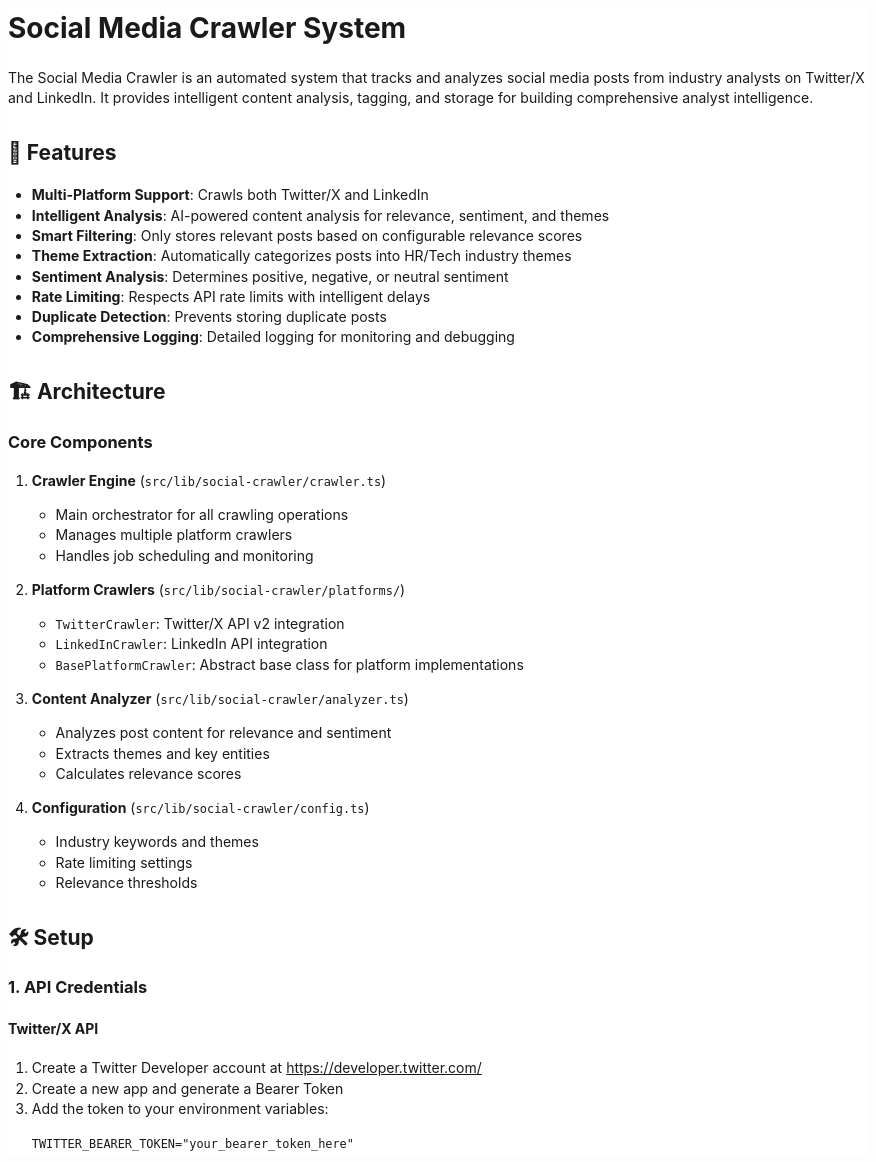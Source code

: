 # Social Media Crawler System

The Social Media Crawler is an automated system that tracks and analyzes social media posts from industry analysts on Twitter/X and LinkedIn. It provides intelligent content analysis, tagging, and storage for building comprehensive analyst intelligence.

## 🚀 Features

- **Multi-Platform Support**: Crawls both Twitter/X and LinkedIn
- **Intelligent Analysis**: AI-powered content analysis for relevance, sentiment, and themes
- **Smart Filtering**: Only stores relevant posts based on configurable relevance scores
- **Theme Extraction**: Automatically categorizes posts into HR/Tech industry themes
- **Sentiment Analysis**: Determines positive, negative, or neutral sentiment
- **Rate Limiting**: Respects API rate limits with intelligent delays
- **Duplicate Detection**: Prevents storing duplicate posts
- **Comprehensive Logging**: Detailed logging for monitoring and debugging

## 🏗️ Architecture

### Core Components

1. **Crawler Engine** (`src/lib/social-crawler/crawler.ts`)
   - Main orchestrator for all crawling operations
   - Manages multiple platform crawlers
   - Handles job scheduling and monitoring

2. **Platform Crawlers** (`src/lib/social-crawler/platforms/`)
   - `TwitterCrawler`: Twitter/X API v2 integration
   - `LinkedInCrawler`: LinkedIn API integration
   - `BasePlatformCrawler`: Abstract base class for platform implementations

3. **Content Analyzer** (`src/lib/social-crawler/analyzer.ts`)
   - Analyzes post content for relevance and sentiment
   - Extracts themes and key entities
   - Calculates relevance scores

4. **Configuration** (`src/lib/social-crawler/config.ts`)
   - Industry keywords and themes
   - Rate limiting settings
   - Relevance thresholds

## 🛠️ Setup

### 1. API Credentials

#### Twitter/X API
1. Create a Twitter Developer account at https://developer.twitter.com/
2. Create a new app and generate a Bearer Token
3. Add the token to your environment variables:
   ```env
   TWITTER_BEARER_TOKEN="your_bearer_token_here"
   ```
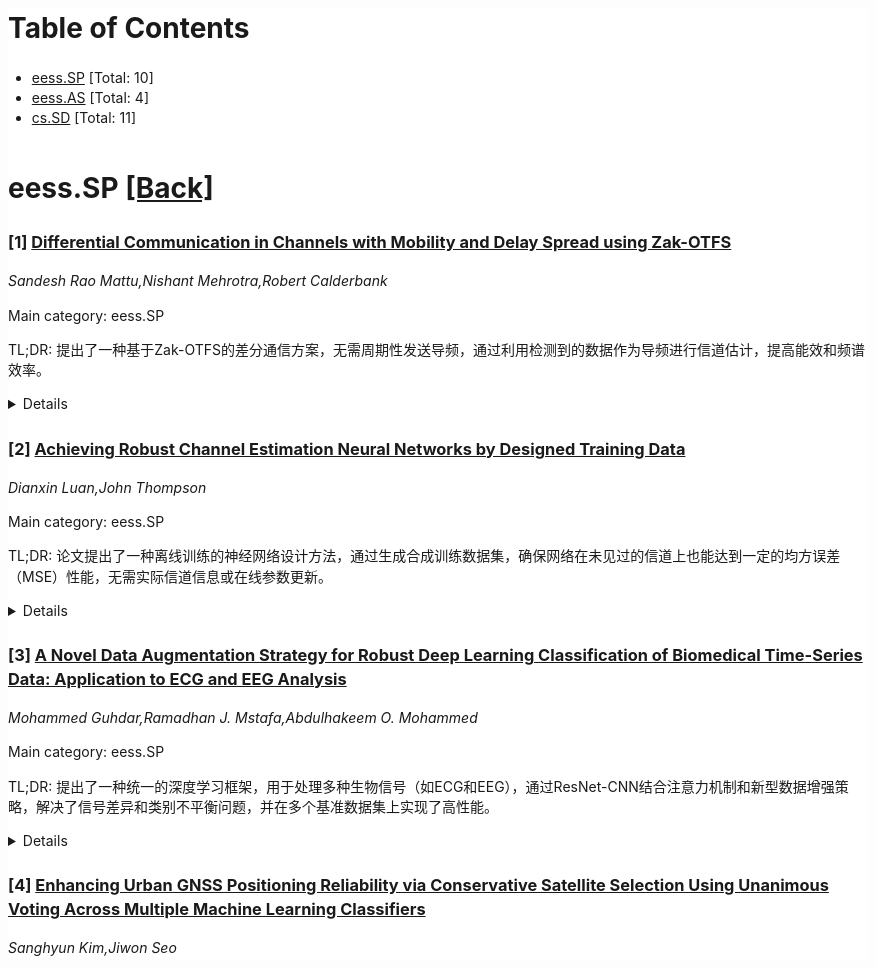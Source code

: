 <div id=toc></div>

# Table of Contents

- [eess.SP](#eess.SP) [Total: 10]
- [eess.AS](#eess.AS) [Total: 4]
- [cs.SD](#cs.SD) [Total: 11]


<div id='eess.SP'></div>

# eess.SP [[Back]](#toc)

### [1] [Differential Communication in Channels with Mobility and Delay Spread using Zak-OTFS](https://arxiv.org/abs/2507.12593)
*Sandesh Rao Mattu,Nishant Mehrotra,Robert Calderbank*

Main category: eess.SP

TL;DR: 提出了一种基于Zak-OTFS的差分通信方案，无需周期性发送导频，通过利用检测到的数据作为导频进行信道估计，提高能效和频谱效率。


<details><summary>Details</summary></details>


### [2] [Achieving Robust Channel Estimation Neural Networks by Designed Training Data](https://arxiv.org/abs/2507.12630)
*Dianxin Luan,John Thompson*

Main category: eess.SP

TL;DR: 论文提出了一种离线训练的神经网络设计方法，通过生成合成训练数据集，确保网络在未见过的信道上也能达到一定的均方误差（MSE）性能，无需实际信道信息或在线参数更新。


<details><summary>Details</summary></details>


### [3] [A Novel Data Augmentation Strategy for Robust Deep Learning Classification of Biomedical Time-Series Data: Application to ECG and EEG Analysis](https://arxiv.org/abs/2507.12645)
*Mohammed Guhdar,Ramadhan J. Mstafa,Abdulhakeem O. Mohammed*

Main category: eess.SP

TL;DR: 提出了一种统一的深度学习框架，用于处理多种生物信号（如ECG和EEG），通过ResNet-CNN结合注意力机制和新型数据增强策略，解决了信号差异和类别不平衡问题，并在多个基准数据集上实现了高性能。


<details><summary>Details</summary></details>


### [4] [Enhancing Urban GNSS Positioning Reliability via Conservative Satellite Selection Using Unanimous Voting Across Multiple Machine Learning Classifiers](https://arxiv.org/abs/2507.12706)
*Sanghyun Kim,Jiwon Seo*
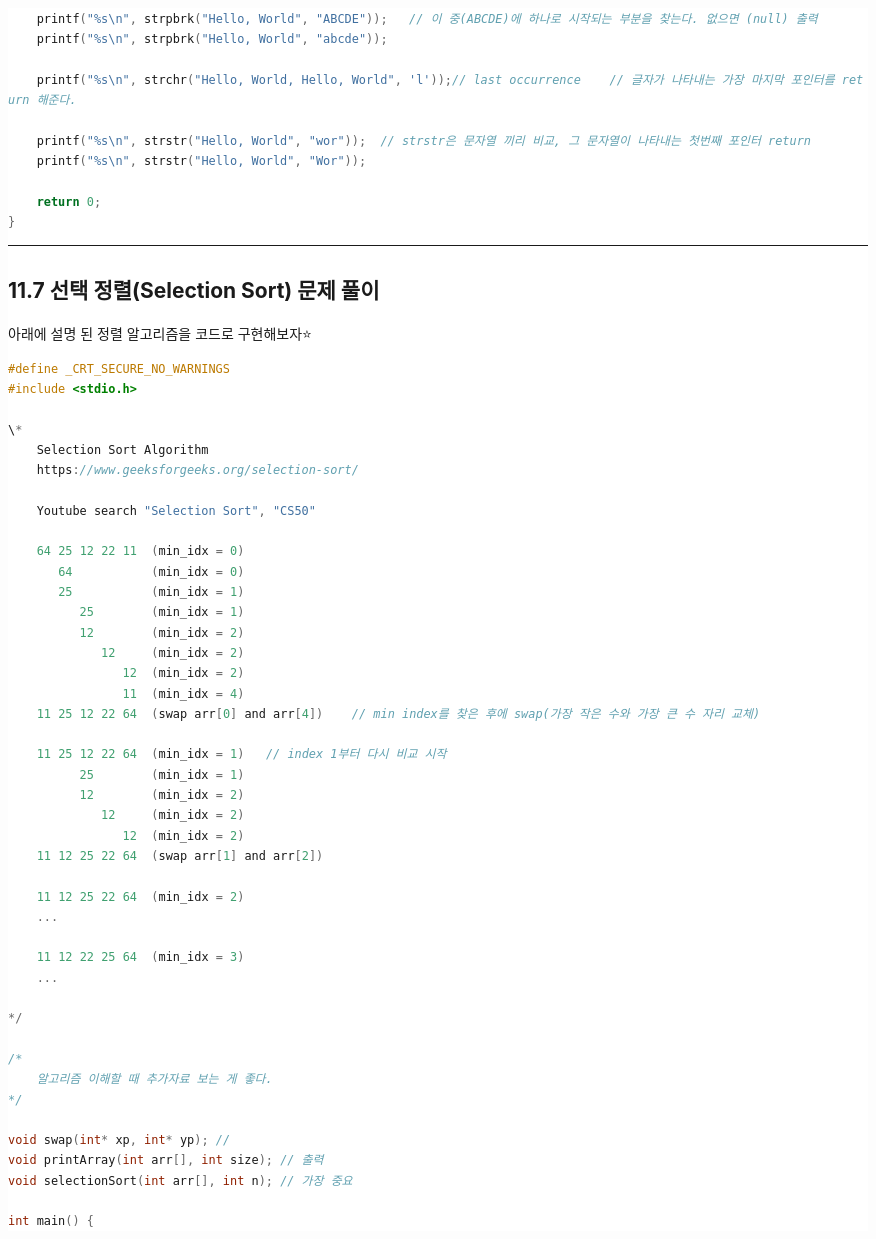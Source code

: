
 ```c
    printf("%s\n", strpbrk("Hello, World", "ABCDE"));	// 이 중(ABCDE)에 하나로 시작되는 부분을 찾는다. 없으면 (null) 출력
    printf("%s\n", strpbrk("Hello, World", "abcde"));

    printf("%s\n", strchr("Hello, World, Hello, World", 'l'));// last occurrence	// 글자가 나타내는 가장 마지막 포인터를 return 해준다.

    printf("%s\n", strstr("Hello, World", "wor"));	// strstr은 문자열 끼리 비교, 그 문자열이 나타내는 첫번째 포인터 return
    printf("%s\n", strstr("Hello, World", "Wor"));

    return 0;
}
```
---

## 11.7 선택 정렬(Selection Sort) 문제 풀이

아래에 설명 된 정렬 알고리즘을 코드로 구현해보자⭐️
```c
#define _CRT_SECURE_NO_WARNINGS
#include <stdio.h>

\*
    Selection Sort Algorithm
    https://www.geeksforgeeks.org/selection-sort/

    Youtube search "Selection Sort", "CS50"

    64 25 12 22 11	(min_idx = 0)
       64			(min_idx = 0)
       25			(min_idx = 1)
          25		(min_idx = 1)
    	  12		(min_idx = 2)
    	     12 	(min_idx = 2)
    		    12	(min_idx = 2)
    			11	(min_idx = 4)
    11 25 12 22 64	(swap arr[0] and arr[4])	// min index를 찾은 후에 swap(가장 작은 수와 가장 큰 수 자리 교체)

    11 25 12 22 64	(min_idx = 1)	// index 1부터 다시 비교 시작
          25		(min_idx = 1)
    	  12		(min_idx = 2)
    	     12 	(min_idx = 2)
    		    12	(min_idx = 2)
    11 12 25 22 64	(swap arr[1] and arr[2])

    11 12 25 22 64	(min_idx = 2)
    ...

    11 12 22 25 64	(min_idx = 3)
    ...

*/

/*
    알고리즘 이해할 때 추가자료 보는 게 좋다.
*/

void swap(int* xp, int* yp); //
void printArray(int arr[], int size); // 출력
void selectionSort(int arr[], int n); // 가장 중요

int main() {
```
== == ==
### EXERCISE DETAILS
Among the entries above, which lines include "swap"? List them all.

### RESULT OF THE EXERCISE
    11 25 12 22 64	(swap arr[0] and arr[4])	// min index를 찾은 후에 swap(가장 작은 수와 가장 큰 수 자리 교체)
    11 12 25 22 64	(swap arr[1] and arr[2])
void swap(int* xp, int* yp); //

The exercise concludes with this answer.